Editorial de El Inversor Inquieto

Condonación de la deuda: ocurrencia inoportuna

La dramática situación que está viviendo la economía española, exige que todos los ciudadanos puedan dar lo máximo de si mismos, con una mayor responsabilidad, para los que tienen cargos de gestión, tanto en lo público como en lo privado, en estos momentos.

Cuando los daños acaben de producirse, que todavía, no hemos llegado al fondo de la destrucción, necesitaremos toda la ayuda, tanto dentro como fuera de nuestras fronteras. Buena parte de esa ayuda será económica, tanto del sector privado con inversiones, como del público como los fondos de recuperación de la Unión Europea.

Algo que exigen quienes prestan dinero a terceros, es que se les devuelva lo prestado. Esto forma parte de la confianza en las relaciones contractuales y que exige una seguridad jurídica incuestionable.

Cuando dirigentes de dos partidos esenciales del gobierno de nuestro país piden al Banco Central Europeo la condonación, es decir, el perdón, de la deuda que han comprado, el impacto negativo para la imagen y la economía española, son de difícil cuantificación.

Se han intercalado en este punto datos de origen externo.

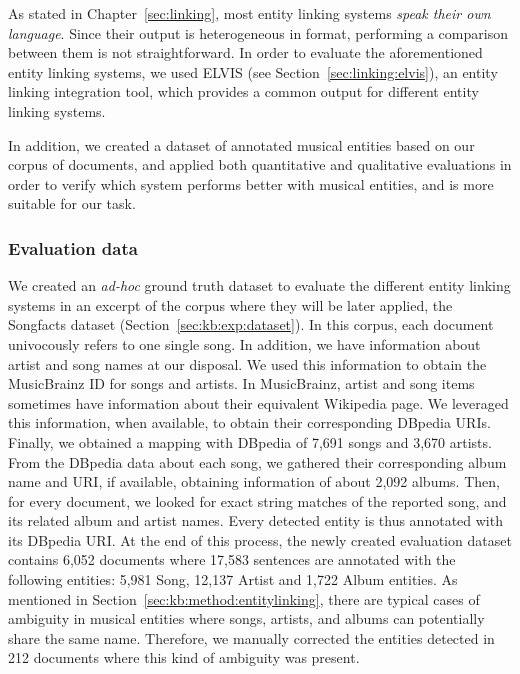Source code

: As stated in Chapter~\ref{sec:linking}, most entity linking systems \textit{speak their own language}. Since their output is heterogeneous in format, performing a comparison between them is not straightforward. In order to evaluate the aforementioned entity linking systems, we used \textsc{ELVIS} (see Section~\ref{sec:linking:elvis}), an entity linking integration tool, which provides a common output for different entity linking systems.

In addition, we created a dataset of annotated musical entities based on our corpus of documents, and applied both quantitative and qualitative evaluations in order to verify which system performs better with musical entities, and is more suitable for our task.



\subsubsection{Evaluation data}

We created an \textit{ad-hoc} ground truth dataset to evaluate the different entity linking systems in an excerpt of the corpus where they will be later applied, the Songfacts dataset (Section~\ref{sec:kb:exp:dataset}). In this corpus, each document univocously refers to one single song. In addition, we have information about artist and song names at our disposal. We used this information to obtain the MusicBrainz ID for songs and artists. In MusicBrainz, artist and song items sometimes have information about their equivalent Wikipedia page. We leveraged this information, when available, to obtain their corresponding DBpedia URIs. Finally, we obtained a mapping with DBpedia of 7,691 songs and 3,670 artists. From the DBpedia data about each song, we gathered their corresponding album name and URI, if available, obtaining information of about 2,092 albums. Then, for every document, we looked for exact string matches of the reported song, and its related album and artist names. Every detected entity is thus annotated with its DBpedia URI. At the end of this process, the newly created evaluation dataset contains 6,052 documents where 17,583 sentences are annotated with the following entities: 5,981 Song, 12,137 Artist and 1,722 Album entities. As mentioned in Section~\ref{sec:kb:method:entitylinking}, there are typical cases of ambiguity in musical entities where songs, artists, and albums can potentially share the same name. Therefore, we manually corrected the entities detected in 212 documents where this kind of ambiguity was present.


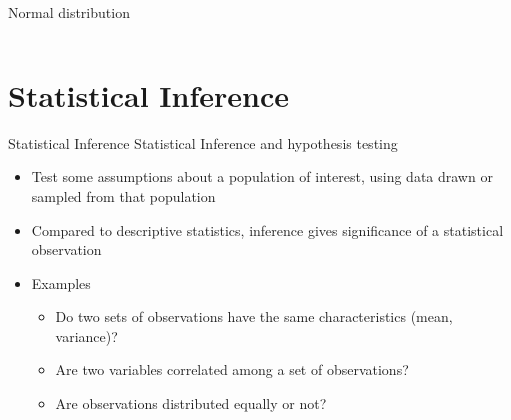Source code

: \documentclass[aspectratio=169]{beamer}\usepackage[]{graphicx}\usepackage[]{color}
\newenvironment{knitrout}{}{} %
\begin{document}
\begin{frame}[fragile]{Normal distribution}
\begin{columns}
\begin{column}{0.5\textwidth}
\begin{knitrout}
\end{knitrout}
  \end{column}
\end{columns}
\end{frame}

\section{Statistical Inference}
\begin{frame}{Statistical Inference}
Statistical Inference and hypothesis testing
\begin{itemize}
  \item Test some assumptions about a population of interest, using data drawn or sampled from that population
  \item Compared to descriptive statistics, inference gives significance of a statistical observation
  \item Examples
  \begin{itemize}
    \item Do two sets of observations have the same characteristics (mean, variance)?
    \item Are two variables correlated among a set of observations?
    \item Are observations distributed equally or not?
  \end{itemize}
\end{itemize}
\end{frame}
\end{document}
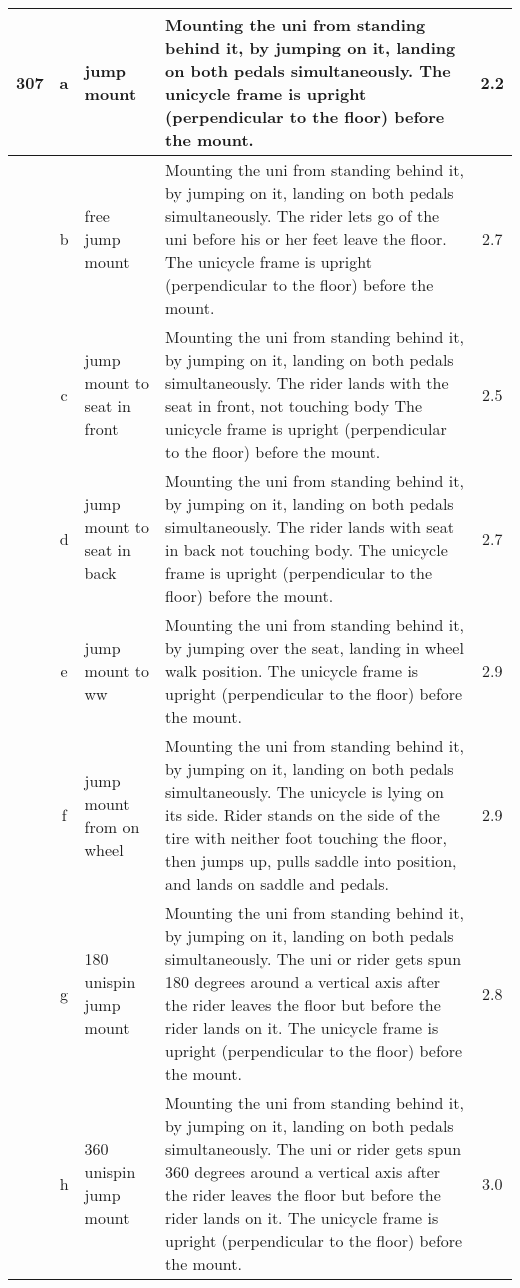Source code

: \begin{longtable}{|r|c|p{4cm}|p{8cm}|c|}
\hline
307 & a & jump mount  & Mounting the uni from standing behind it, by jumping on it, landing on both pedals simultaneously. The unicycle frame is upright (perpendicular to the floor) before the mount. & 2.2 \\ 
\hline
  & b & free jump mount & Mounting the uni from standing behind it, by jumping on it, landing on both pedals simultaneously. The rider lets go of the uni before his or her feet leave the floor. The unicycle frame is upright (perpendicular to the floor) before the mount.  & 2.7 \\ 
\hline
  & c & jump mount to seat in front & Mounting the uni from standing behind it, by jumping on it, landing on both pedals simultaneously. The rider lands with the seat in front, not touching body The unicycle frame is upright (perpendicular to the floor) before the mount. & 2.5 \\ 
\hline
  & d & jump mount to seat in back  & Mounting the uni from standing behind it, by jumping on it, landing on both pedals simultaneously. The rider lands with seat in back not touching body. The unicycle frame is upright (perpendicular to the floor) before the mount.  & 2.7 \\ 
\hline
  & e & jump mount to ww  & Mounting the uni from standing behind it, by jumping over the seat, landing in wheel walk position. The unicycle frame is upright (perpendicular to the floor) before the mount.  & 2.9 \\ 
\hline
  & f & jump mount from on wheel  & Mounting the uni from standing behind it, by jumping on it, landing on both pedals simultaneously. The unicycle is lying on its side. Rider stands on the side of the tire with neither foot touching the floor, then jumps up, pulls saddle into position, and lands on saddle and pedals. & 2.9 \\ 
\hline
  & g & 180 unispin jump mount  & Mounting the uni from standing behind it, by jumping on it, landing on both pedals simultaneously. The uni or rider gets spun 180 degrees around a vertical axis after the rider leaves the floor but before the rider lands on it. The unicycle frame is upright (perpendicular to the floor) before the mount.  & 2.8 \\ 
\hline
  & h & 360 unispin jump mount  & Mounting the uni from standing behind it, by jumping on it, landing on both pedals simultaneously. The uni or rider gets spun 360 degrees around a vertical axis after the rider leaves the floor but before the rider lands on it. The unicycle frame is upright (perpendicular to the floor) before the mount.  & 3.0 \\ 

\end{longtable}
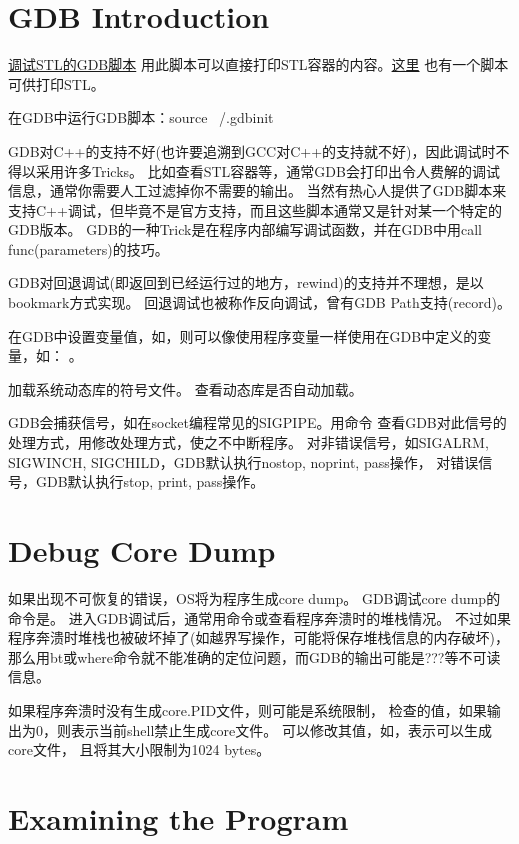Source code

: \section{GDB Introduction}
\noindent\href{http://www.yolinux.com/TUTORIALS/GDB-Commands.html}{调试STL的GDB脚本}
用此脚本可以直接打印STL容器的内容。\href{http://www.stanford.edu/~afn/gdb\_stl\_utils/}{这里}
也有一个脚本可供打印STL。

在GDB中运行GDB脚本：source ~/.gdbinit

GDB对C++的支持不好(也许要追溯到GCC对C++的支持就不好)，因此调试时不得以采用许多Tricks。
比如查看STL容器等，通常GDB会打印出令人费解的调试信息，通常你需要人工过滤掉你不需要的输出。
当然有热心人提供了GDB脚本来支持C++调试，但毕竟不是官方支持，而且这些脚本通常又是针对某一个特定的GDB版本。
GDB的一种Trick是在程序内部编写调试函数，并在GDB中用call func(parameters)的技巧。

GDB对回退调试(即返回到已经运行过的地方，rewind)的支持并不理想，是以bookmark方式实现。
回退调试也被称作反向调试，曾有GDB Path支持(record)。

在GDB中设置变量值，如，则可以像使用程序变量一样使用在GDB中定义的变量，如：
。

加载系统动态库的符号文件。
查看动态库是否自动加载。

GDB会捕获信号，如在socket编程常见的SIGPIPE。用命令
查看GDB对此信号的处理方式，用修改处理方式，使之不中断程序。
对非错误信号，如SIGALRM, SIGWINCH, SIGCHILD，GDB默认执行nostop, noprint, pass操作，
对错误信号，GDB默认执行stop, print, pass操作。

\section{Debug Core Dump}
如果出现不可恢复的错误，OS将为程序生成core dump。
GDB调试core dump的命令是。
进入GDB调试后，通常用命令或查看程序奔溃时的堆栈情况。
不过如果程序奔溃时堆栈也被破坏掉了(如越界写操作，可能将保存堆栈信息的内存破坏)，
那么用bt或where命令就不能准确的定位问题，而GDB的输出可能是???等不可读信息。

如果程序奔溃时没有生成core.PID文件，则可能是系统限制，
检查的值，如果输出为0，则表示当前shell禁止生成core文件。
可以修改其值，如，表示可以生成core文件，
且将其大小限制为1024 bytes。

\section{Examining the Program}
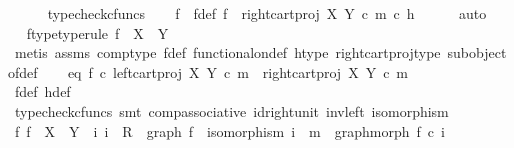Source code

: \begin{isabellebody}
\ \ \ \ \isamarkupfalse%
\ typecheck{\isacharunderscore}{\kern0pt}cfuncs\isanewline
\ \ \isamarkupfalse%
\ f\ \ f{\isacharunderscore}{\kern0pt}def{\isacharcolon}{\kern0pt}\ {\isachardoublequoteopen}f\ {\isacharequal}{\kern0pt}\ {\isacharparenleft}{\kern0pt}right{\isacharunderscore}{\kern0pt}cart{\isacharunderscore}{\kern0pt}proj\ X\ Y{\isacharparenright}{\kern0pt}\ {\isasymcirc}\isactrlsub c\ m\ {\isasymcirc}\isactrlsub c\ h{\isachardoublequoteclose}\isanewline
\ \ \ \ \isamarkupfalse%
\ auto\isanewline
\ \ \isamarkupfalse%
\ \isamarkupfalse%
\ f{\isacharunderscore}{\kern0pt}type{\isacharbrackleft}{\kern0pt}type{\isacharunderscore}{\kern0pt}rule{\isacharbrackright}{\kern0pt}{\isacharcolon}{\kern0pt}\ {\isachardoublequoteopen}f\ {\isacharcolon}{\kern0pt}\ X\ {\isasymrightarrow}\ Y{\isachardoublequoteclose}\isanewline
\ \ \ \ \isamarkupfalse%
\ {\isacharparenleft}{\kern0pt}metis\ assms\ comp{\isacharunderscore}{\kern0pt}type\ f{\isacharunderscore}{\kern0pt}def\ functional{\isacharunderscore}{\kern0pt}on{\isacharunderscore}{\kern0pt}def\ h{\isacharunderscore}{\kern0pt}type\ right{\isacharunderscore}{\kern0pt}cart{\isacharunderscore}{\kern0pt}proj{\isacharunderscore}{\kern0pt}type\ subobject{\isacharunderscore}{\kern0pt}of{\isacharunderscore}{\kern0pt}def{}{\isacharparenright}{\kern0pt}\isanewline
\isanewline
\ \ \isamarkupfalse%
\ eq{\isacharcolon}{\kern0pt}\ {\isachardoublequoteopen}f\ {\isasymcirc}\isactrlsub c\ left{\isacharunderscore}{\kern0pt}cart{\isacharunderscore}{\kern0pt}proj\ X\ Y\ {\isasymcirc}\isactrlsub c\ m\ {\isacharequal}{\kern0pt}\ right{\isacharunderscore}{\kern0pt}cart{\isacharunderscore}{\kern0pt}proj\ X\ Y\ {\isasymcirc}\isactrlsub c\ m{\isachardoublequoteclose}\isanewline
\ \ \ \ \isamarkupfalse%
\ f{\isacharunderscore}{\kern0pt}def\ h{\isacharunderscore}{\kern0pt}def\ \isamarkupfalse%
\ {\isacharparenleft}{\kern0pt}typecheck{\isacharunderscore}{\kern0pt}cfuncs{\isacharcomma}{\kern0pt}\ smt\ comp{\isacharunderscore}{\kern0pt}associative{}\ id{\isacharunderscore}{\kern0pt}right{\isacharunderscore}{\kern0pt}unit{}\ inv{\isacharunderscore}{\kern0pt}left\ isomorphism{\isacharparenright}{\kern0pt}\isanewline
\isanewline
\ \ \isamarkupfalse%
\ {\isachardoublequoteopen}{\isasymexists}f{\isachardot}{\kern0pt}\ f\ {\isacharcolon}{\kern0pt}\ X\ {\isasymrightarrow}\ Y\ {\isasymand}\ {\isacharparenleft}{\kern0pt}{\isasymexists}i{\isachardot}{\kern0pt}\ i\ {\isacharcolon}{\kern0pt}\ R\ {\isasymrightarrow}\ graph\ f\ {\isasymand}\ isomorphism\ i\ {\isasymand}\ m\ {\isacharequal}{\kern0pt}\ graph{\isacharunderscore}{\kern0pt}morph\ f\ {\isasymcirc}\isactrlsub c\ i{\isacharparenright}{\kern0pt}{\isachardoublequoteclose}\isanewline

\end{isabellebody}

España tendrá que sacar buena nota para recibir los fondos europeos. La Comisión Europea evaluará los planes de recuperación nacionales y otorgará una nota a sus elementos. Los países que aspiran a recibir las ayuda, tendrán que tener una nota máxima en más de la mitad de los puntos a examinar.  La Comisión se tomará varios meses para evaluar y tomará la decisión sobre el plan recibido por cada país.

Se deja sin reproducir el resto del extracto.